Let $G$ be a commutative monoid, $x_1,\dots,x_n\in G$. Let $\psi\in S_n$. Then $\prod_{\nu = 1}^nx_{\psi(\nu)}=\prod_{\nu=1}^nx_\nu$

Question

I started learning from Algebra by Serge Lang. In page 5, he presented an equation

Let $G$ be a commutative monoid, and $x_1,\ldots,x_n$ elements of $G$. Let $\psi$ be a bijection of the set of integers $(1,\ldots,n)$ onto itself. Then $$\prod_{\nu = 1}^n x_{\psi(\nu)} = \prod_{\nu=1}^n x_\nu$$

In this equation, the mapping $\psi(\nu) = \nu $, resulting the same value, I don't understand why $x_{\psi(\nu)}$ bothers to index with a mapping, rather than a number.

Answer 1

Here $\psi(v)$ is a different ordering of the actions of multiplication.
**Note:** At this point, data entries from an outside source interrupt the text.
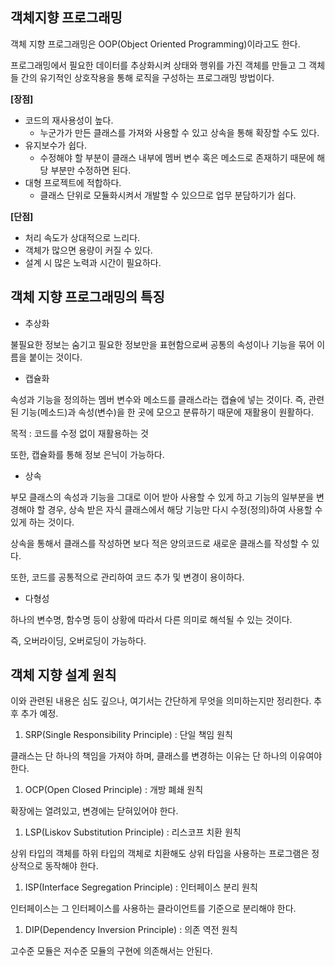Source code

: ## 객체지향 프로그래밍

객체 지향 프로그래밍은 OOP(Object Oriented Programming)이라고도 한다.

프로그래밍에서 필요한 데이터를 추상화시켜 상태와 행위를 가진 객체를 만들고 그 객체들 간의 유기적인 상호작용을 통해 로직을 구성하는 프로그래밍 방법이다.

**[장점]**

- 코드의 재사용성이 높다.
  - 누군가가 만든 클래스를 가져와 사용할 수 있고 상속을 통해 확장할 수도 있다.
- 유지보수가 쉽다.
  - 수정해야 할 부분이 클래스 내부에 멤버 변수 혹은 메소드로 존재하기 때문에 해당 부분만 수정하면 된다.
- 대형 프로젝트에 적합하다.
  - 클래스 단위로 모듈화시켜서 개발할 수 있으므로 업무 분담하기가 쉽다.

**[단점]**

- 처리 속도가 상대적으로 느리다.
- 객체가 많으면 용량이 커질 수 있다.
- 설계 시 많은 노력과 시간이 필요하다.

## 객체 지향 프로그래밍의 특징

- 추상화

불필요한 정보는 숨기고 필요한 정보만을 표현함으로써 공통의 속성이나 기능을 묶어 이름을 붙이는 것이다.

- 캡슐화

속성과 기능을 정의하는 멤버 변수와 메소드를 클래스라는 캡슐에 넣는 것이다. 즉, 관련된 기능(메소드)과 속성(변수)을 한 곳에 모으고 분류하기 때문에 재활용이 원활하다.

목적 : 코드를 수정 없이 재활용하는 것

또한, 캡슐화를 통해 정보 은닉이 가능하다.

- 상속

부모 클래스의 속성과 기능을 그대로 이어 받아 사용할 수 있게 하고 기능의 일부분을 변경해야 할 경우, 상속 받은 자식 클래스에서 해당 기능만 다시 수정(정의)하여 사용할 수 있게 하는 것이다.

상속을 통해서 클래스를 작성하면 보다 적은 양의코드로 새로운 클래스를 작성할 수 있다.

또한, 코드를 공통적으로 관리하여 코드 추가 및 변경이 용이하다.

- 다형성

하나의 변수명, 함수명 등이 상황에 따라서 다른 의미로 해석될 수 있는 것이다.

즉, 오버라이딩, 오버로딩이 가능하다.

## 객체 지향 설계 원칙

이와 관련된 내용은 심도 깊으나, 여기서는 간단하게 무엇을 의미하는지만 정리한다. 추후 추가 예정.

1. SRP(Single Responsibility Principle) : 단일 책임 원칙

클래스는 단 하나의 책임을 가져야 하며, 클래스를 변경하는 이유는 단 하나의 이유여야 한다.

1. OCP(Open Closed Principle) : 개방 폐쇄 원칙

확장에는 열려있고, 변경에는 닫혀있어야 한다.

1. LSP(Liskov Substitution Principle) : 리스코프 치환 원칙

상위 타입의 객체를 하위 타입의 객체로 치환해도 상위 타입을 사용하는 프로그램은 정상적으로 동작해야 한다.

1. ISP(Interface Segregation Principle) : 인터페이스 분리 원칙

인터페이스는 그 인터페이스를 사용하는 클라이언트를 기준으로 분리해야 한다.

1. DIP(Dependency Inversion Principle) : 의존 역전 원칙

고수준 모듈은 저수준 모듈의 구현에 의존해서는 안된다.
The $\Pi x_{\psi(v)}$ refers to a different order of the terms in the product than $\Pi{x_v}$. In words, what that means is "Regardless of the order in which the operation is carried out, the result is the same". Contrast with a non-commutative form of multiplication such as matrix multiplication.

Answer 2

$\psi(\nu)$ is not a mapping, but the value of the map $\psi $ at $\nu$. In other words, the $n$-uple $(x_{\psi(1)},x_{\psi(2)},\dots,x_{\psi(n)})\:$ is the $n$-uple $(x_1, x_2,\dots,x_n)$ enumerated in another order.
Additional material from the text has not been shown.